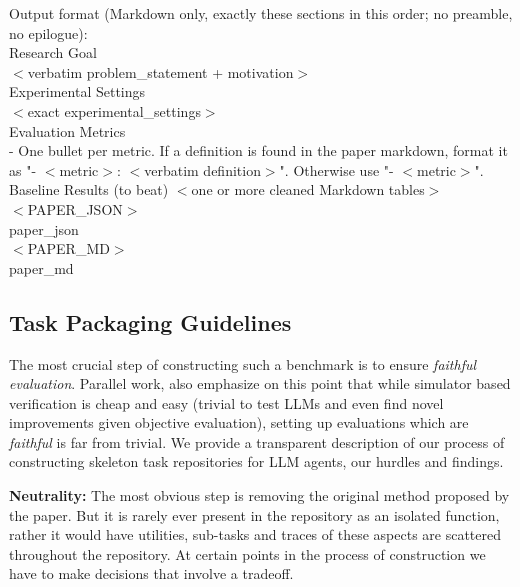 \documentclass[11pt]{article}
\theoremstyle{plain}
\theoremstyle{definition}
\theoremstyle{remark}
\begin{document}
\begin{tcolorbox}
Output format (Markdown only, exactly these sections in this order; no preamble, no epilogue):\\

Research Goal\\
$<$verbatim problem\_statement + motivation$>$\\

Experimental Settings\\
$<$exact experimental\_settings$>$\\

Evaluation Metrics\\
- One bullet per metric. If a definition is found in the paper markdown, format it as "- $<$metric$>$: $<$verbatim definition$>$". Otherwise use "- $<$metric$>$".\\

Baseline Results (to beat)
$<$one or more cleaned Markdown tables$>$\\

$<$PAPER\_JSON$>$\\

{{paper\_json}}\\

$<$PAPER\_MD$>$\\

{{paper\_md}}
\end{tcolorbox} \label{box:create-task-description}
\vspace{-6pt}

\subsection{Task Packaging Guidelines} \label{app:task-packaging-guidelines}

The most crucial step of constructing such a benchmark is to ensure \emph{faithful evaluation}. Parallel work, \citet{cheng2025barbariansgateaiupending} also emphasize on this point that while simulator based verification is cheap and easy (trivial to test LLMs and even find novel improvements given objective evaluation), setting up evaluations which are \emph{faithful} is far from trivial. We provide a transparent description of our process of constructing skeleton task repositories for LLM agents, our hurdles and findings.

\textbf{Neutrality:} The most obvious step is removing the original method proposed by the paper. But it is rarely ever present in the repository as an isolated function, rather it would have utilities, sub-tasks and traces of these aspects are scattered throughout the repository. At certain points in the process of construction we have to make decisions that involve a tradeoff.
\end{document}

HOW TO COMPLETE THIS TASK - Before copying the material, set its pictures aside; then transcribe it word for word.

THE ANSWER -
 \documentclass[11pt]{article}
\theoremstyle{plain}
\theoremstyle{definition}
\theoremstyle{remark}
\begin{document}
\begin{tcolorbox}
Output format (Markdown only, exactly these sections in this order; no preamble, no epilogue):\\

Research Goal\\
$<$verbatim problem\_statement + motivation$>$\\

Experimental Settings\\
$<$exact experimental\_settings$>$\\

Evaluation Metrics\\
- One bullet per metric. If a definition is found in the paper markdown, format it as "- $<$metric$>$: $<$verbatim definition$>$". Otherwise use "- $<$metric$>$".\\

Baseline Results (to beat)
$<$one or more cleaned Markdown tables$>$\\

$<$PAPER\_JSON$>$\\

{{paper\_json}}\\

$<$PAPER\_MD$>$\\

{{paper\_md}}
\end{tcolorbox} \label{box:create-task-description}
\vspace{-6pt}

\subsection{Task Packaging Guidelines} \label{app:task-packaging-guidelines}

The most crucial step of constructing such a benchmark is to ensure \emph{faithful evaluation}. Parallel work, \citet{cheng2025barbariansgateaiupending} also emphasize on this point that while simulator based verification is cheap and easy (trivial to test LLMs and even find novel improvements given objective evaluation), setting up evaluations which are \emph{faithful} is far from trivial. We provide a transparent description of our process of constructing skeleton task repositories for LLM agents, our hurdles and findings.

\textbf{Neutrality:} The most obvious step is removing the original method proposed by the paper. But it is rarely ever present in the repository as an isolated function, rather it would have utilities, sub-tasks and traces of these aspects are scattered throughout the repository. At certain points in the process of construction we have to make decisions that involve a tradeoff.
\end{document}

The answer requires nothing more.